Auto-SRE

Auto Resolving DB outage
Sabotage Panel
Healthy Dashboard

Inspiration

Production outages cost businesses up to $9,000 per minute, but human triage averages 15–30 minutes just to acknowledge alerts. While autonomous AI agents present an attractive solution, giving an LLM raw terminal access is a major security risk—one bad prompt, hallucination, or injection exploit could delete a database or expose customer secrets.

Furthermore, if the primary AI API experiences rate limits (429) or server errors (500) during a critical recovery window, the agent gets interrupted. We built Auto-SRE to solve both problems: a resilient, zero-trust DevOps autopilot that fixes infrastructure crashes securely while guaranteeing uninterrupted execution via automated in-flight model failovers.

What it does

Auto-SRE acts as an autonomous virtual engineer in a secure operational "War-Room."

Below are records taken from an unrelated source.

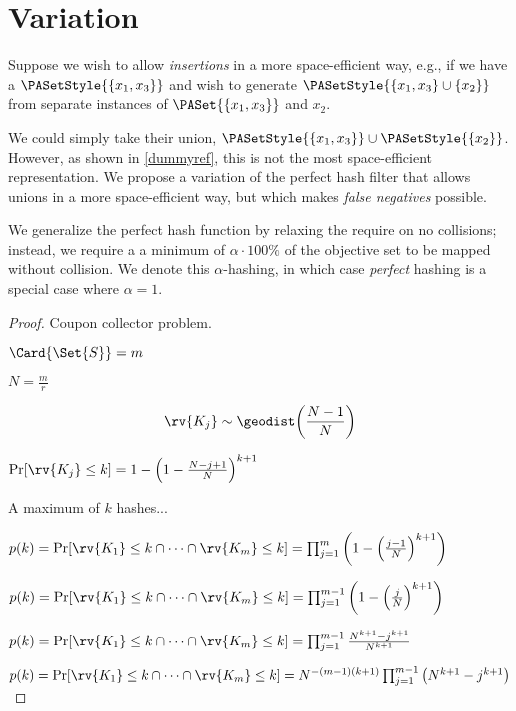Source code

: \documentclass[ ../main.tex]{subfiles}
\begin{document}
\section{Variation}

Suppose we wish to allow \emph{insertions} in a more space-efficient way, e.g., if we have a $\PASetStyle{\{x_1,x_3\}}$ and wish to generate $\PASetStyle{\{x_1,x_3\} \cup \{x_2\}}$ from separate instances of $\PASet{\{x_1,x_3\}}$ and $x_2$.



We could simply take their union, $\PASetStyle{\{x_1,x_3\}} \cup \PASetStyle{\{x_2\}}$. 
However, as shown in \cref{dummyref}, this is not the most space-efficient representation. 
We propose a variation of the perfect hash filter that allows unions in a more space-efficient way, but which makes \emph{false negatives} possible.

We generalize the perfect hash function by relaxing the require on no collisions;
instead, we require a a minimum of $\alpha \cdot 100 \%$ of the objective set to be mapped without collision.
We denote this $\alpha$-hashing, in which case \emph{perfect} hashing is a special case where $\alpha=1$.

\begin{proof}
Coupon collector problem.

$\Card{\Set{S}} = m$

$N = \frac{m}{r}$

\begin{equation}
    \rv{K_j} \sim \geodist\!\left(\frac{N-1}{N}\right)
\end{equation}


$\Pr[\rv{K_j} \leq k] = 1 - \left(1 - \frac{N-j+1}{N}\right)^{k+1}$

A maximum of $k$ hashes...

$p(k) = \Pr[\rv{K_1} \leq k \cap \cdots \cap \rv{K_m} \leq k] = \prod_{j=1}^{m}\left(1 - \left(\frac{j-1}{N}\right)^{k+1}\right)$

$p(k) = \Pr[\rv{K_1} \leq k \cap \cdots \cap \rv{K_m} \leq k] = \prod_{j=1}^{m-1}\left(1 - \left(\frac{j}{N}\right)^{k+1}\right)$


$p(k) = \Pr[\rv{K_1} \leq k \cap \cdots \cap \rv{K_m} \leq k] = \prod_{j=1}^{m-1}\frac{N^{k+1} - j^{k+1}}{N^{k+1}}$


$p(k) = \Pr[\rv{K_1} \leq k \cap \cdots \cap \rv{K_m} \leq k] = N^{-(m-1)(k+1)} \prod_{j=1}^{m-1}\left(N^{k+1} - j^{k+1}\right)$


\end{proof}
\end{document}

Stateful Remediation Loop: Listens to cluster outage alerts (such as Out-of-Memory failures or connection pool exhaustion). It sequentially runs system diagnostics, tests proposed shell scripts in a sandboxed staging environment, and verifies health using synthetic canary traffic.
Resilient AI Gateway: Intercepts 429 rate limits, 500 server errors, or timeouts. If the primary model (Claude 3.5 Sonnet) fails, the gateway dynamically mutates the active model to AWS Llama 3.3 Instruct in-flight, preserving the full context window and conversation history so remediation completes.
TrueFoundry 4-Hook Guardrails: Programmatic security middleware:
- Input Hook: Detects and sanitizes prompt injections.
- Output Hook: Audits raw completions.
- Pre-Invoke Hook: Inspects shell commands and blocks destructive actions (like rm -rf /, dd, or database drops), forcing the LLM to pivot.
- Post-Invoke Hook: Detects and redacts credentials and PII.
Real-time DevOps Dashboard: Displays a visual cluster topology map, telemetry performance metrics, a live terminal of the agent's internal thoughts, and a Chaos Panel allowing users to inject incidents or simulate network failures.

How we built it

Backend: Built with FastAPI (Python) utilizing AsyncOpenAI SDK configured to route through the TrueFoundry AI Gateway. We implemented custom middleware hooks for regex-based script safety audits and PII redaction, alongside an asynchronous, event-driven state machine.
Frontend: Developed with React, styled using Tailwind CSS (v3) for a premium, monospaced DevOps dark mode console. Communication is handled via polling for state sync and Server-Sent Events (SSE) for streaming terminal monologue logs.
Sabotage Engine: Programmed modular, state-mutating mock Model Context Protocol (MCP) tools that simulate real-world service metrics (PostgreSQL log outputs, JVM metrics) and sandbox run states.

Challenges we ran into

Reversible Tokenization: Redacting passwords or access keys is easy, but if the LLM receives redacted placeholders (e.g. [REDACTED_PASSWORD]), it tries to write repair scripts with that placeholder, causing the sandbox test to fail. We solved this by developing a reversible tokenization engine: mapping credentials to reference tokens (__SECRET_TOKEN_0__) in transit, and dynamically restoring the real values only at the sandbox execution step.
Preserving Context Window on Failover: Copying the active state, tool calls, and message array mid-execution to a completely different model (Llama) required meticulous alignment of OpenAI-compatible schemas to prevent parsing errors.

Accomplishments that we're proud of

In-Flight Model Mutation: Successfully simulating AWS Bedrock throttling, watching the gateway catch the 429 error, and seeing the model switch seamlessly in the middle of a diagnostic step without restarting the SRE loop.
Zero-Trust Guardrail Blocking: Hard-blocking destructive commands and seeing the agent receive the guardrail error, analyze its mistake, and rewrite a safe command to successfully restart the database.
Immersive UX: Creating a visual topology map with pulsing SVG status lines that react instantly to back-end incidents.

What we learned

Prompt Engineering is Model-Specific: Claude and Llama have different reasoning formats. Designing prompts that work reliably across both models during a failover requires clean system constraints.
Structured Outputs are Key: Emitting structured JSON for final SRE reports is much cleaner than relying on raw LLM text parsing, leading to better UI rendering.

What's next for Auto-SRE

Kubernetes MCP Server: Move from mock tools to a real MCP server that interfaces with a staging Kubernetes cluster to fetch real logs (kubectl logs) and scale pods.
Slack & PagerDuty Integration: Allow the agent to notify teams on Slack when an incident starts, request manual approval for high-risk scripts, and post final diagnostic summaries.
Collaborative Multi-Agent Swarms: Introduce specialist agents (e.g. Database DBA Agent, Network Proxy Agent) that negotiate recovery scripts collaboratively.